Cubazuelan humor

A three-story building collapsed in the east Caracas neighborhood known as Petare, which is full of Chavista soup-kitchen recipients, showing the new trend in Castrofication of Venezuela’s housing stock.

The photo above is a retort that appeared on Noticiero Digital. Notice the telltale dry humor, found in all communist regimes. The photo says: Pay your taxes, Cuba needs the money!

3 thoughts on “Cubazuelan humor”

  1. New Engaging Book on Camagüey Cuba Celebrates Life!

    **Cuba, I Remember You is a book about family, love, relationships, and survival in difficult circumstances that all readers will find to be a wonderful reading experience.
    Bettie Corbin Tucker
    For IP Book Reviewers
    Independent Professional Reviewers

    See more about the book at:


    A collection of 14 short stories, all in Spanish and English, based on the author’s experiences of childhood before and after the Communist revolution. Includes Appendix for educators wishing to use the book in Spanish or English foreign language classes. Lots of nostalgia for those who knew Cuba in the 50’s and 60’s and plenty of humor for readers in general. Includes also many period family photographs that illustrate the stories and bring them vividly to life!

    About the Author

    Dr. Oscar M. Ramírez-Orbea, was born in Camagüey, Cuba, in 1955. He emigrated with his family to the US in 1966, after completing elementary school in his home country. He longs one day to return to his native city of Camagüey and to all the fond memories it holds for him. CUBA, I REMEMBER YOU/CUBA, TE RECUERDO is Dr. Ramírez’s first narrative work. More

    Available now from Airleaf Publishing ( ) or call today to order your copy at 1-800-342–6068.

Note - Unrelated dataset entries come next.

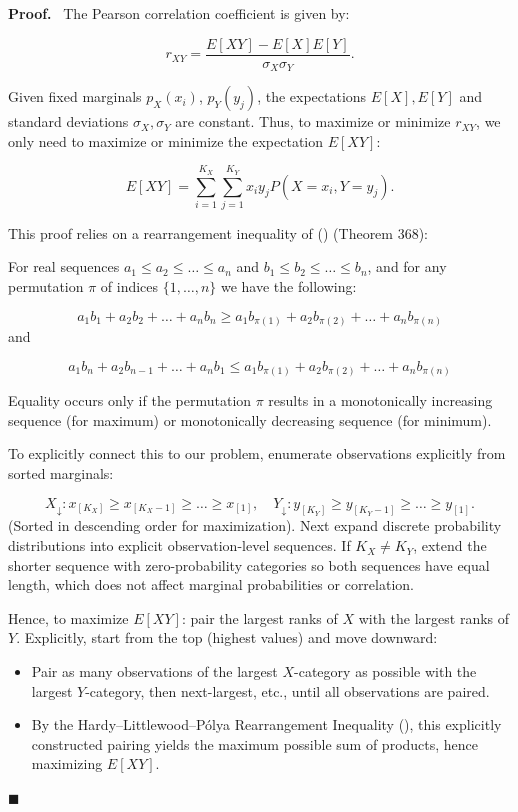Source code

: \documentclass[
  12pt,
]{article}
\theoremstyle{plain}
\theoremstyle{definition}
\renewenvironment{proof}
   {\par\noindent\textbf{Proof.}\ }
   {\hfill$\blacksquare$\par}
\theoremstyle{remark}
\begin{document}
\begin{proof}
The Pearson correlation coefficient is given by:

\[r_{XY} = \frac{E[XY] - E[X]E[Y]}{\sigma_X \sigma_Y}.\]

Given fixed marginals \(p_X(x_i)\), \(p_Y(y_j)\), the expectations
\(E[X], E[Y]\) and standard deviations \(\sigma_X, \sigma_Y\) are
constant. Thus, to maximize or minimize \(r_{XY}\), we only need to
maximize or minimize the expectation \(E[XY]\):

\[E[XY] = \sum_{i=1}^{K_X}\sum_{j=1}^{K_Y} x_i y_j P(X = x_i, Y = y_j).\]

This proof relies on a rearrangement inequality of
() (Theorem 368):

For real sequences \(a_1 \leq a_2 \leq \dots \leq a_n\) and
\(b_1 \leq b_2 \leq \dots \leq b_n\), and for any permutation \(\pi\) of
indices \(\{1,\dots,n\}\) we have the following:

\[a_1 b_1 + a_2 b_2 + \dots + a_n b_n \geq a_1 b_{\pi(1)} + a_2 b_{\pi(2)} + \dots + a_n b_{\pi(n)}\]
and

\[a_1 b_n + a_2 b_{n-1} + \dots + a_n b_1 \leq a_1 b_{\pi(1)} + a_2 b_{\pi(2)} + \dots + a_n b_{\pi(n)}\]

Equality occurs only if the permutation \(\pi\) results in a
monotonically increasing sequence (for maximum) or monotonically
decreasing sequence (for minimum).

To explicitly connect this to our problem, enumerate observations
explicitly from sorted marginals:

\[
X_{\downarrow}: x_{[K_X]} \geq x_{[K_X-1]} \geq \dots \geq x_{[1]}, \quad  
        Y_{\downarrow}: y_{[K_Y]} \geq y_{[K_Y-1]} \geq \dots \geq y_{[1]}.
\] (Sorted in descending order for maximization). Next expand discrete
probability distributions into explicit observation-level sequences. If
\(K_X \neq K_Y\), extend the shorter sequence with zero-probability
categories so both sequences have equal length, which does not affect
marginal probabilities or correlation.

Hence, to maximize \(E[XY]\): pair the largest ranks of \(X\) with the
largest ranks of \(Y\). Explicitly, start from the top (highest values)
and move downward:

\begin{itemize}
\item
  Pair as many observations of the largest \(X\)-category as possible
  with the largest \(Y\)-category, then next-largest, etc., until all
  observations are paired.
\item
  By the Hardy--Littlewood--Pólya Rearrangement Inequality
  (), this
  explicitly constructed pairing yields the maximum possible sum of
  products, hence maximizing \(E[XY]\).
\end{itemize}


\end{proof}
\end{document}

  2. Reviewer: Vic tor H. (Miami, FL)
    What is effective about this book is that it finally opens the door to this virtually taboo observation of Cuba on the family level, by being treated as infallible and unquestionable, recount of a good life one family had had and lost, all by the act of one man. Dr. Ramirez remembers his family with fond memories and tells the world of a family that was no different than yours or mine.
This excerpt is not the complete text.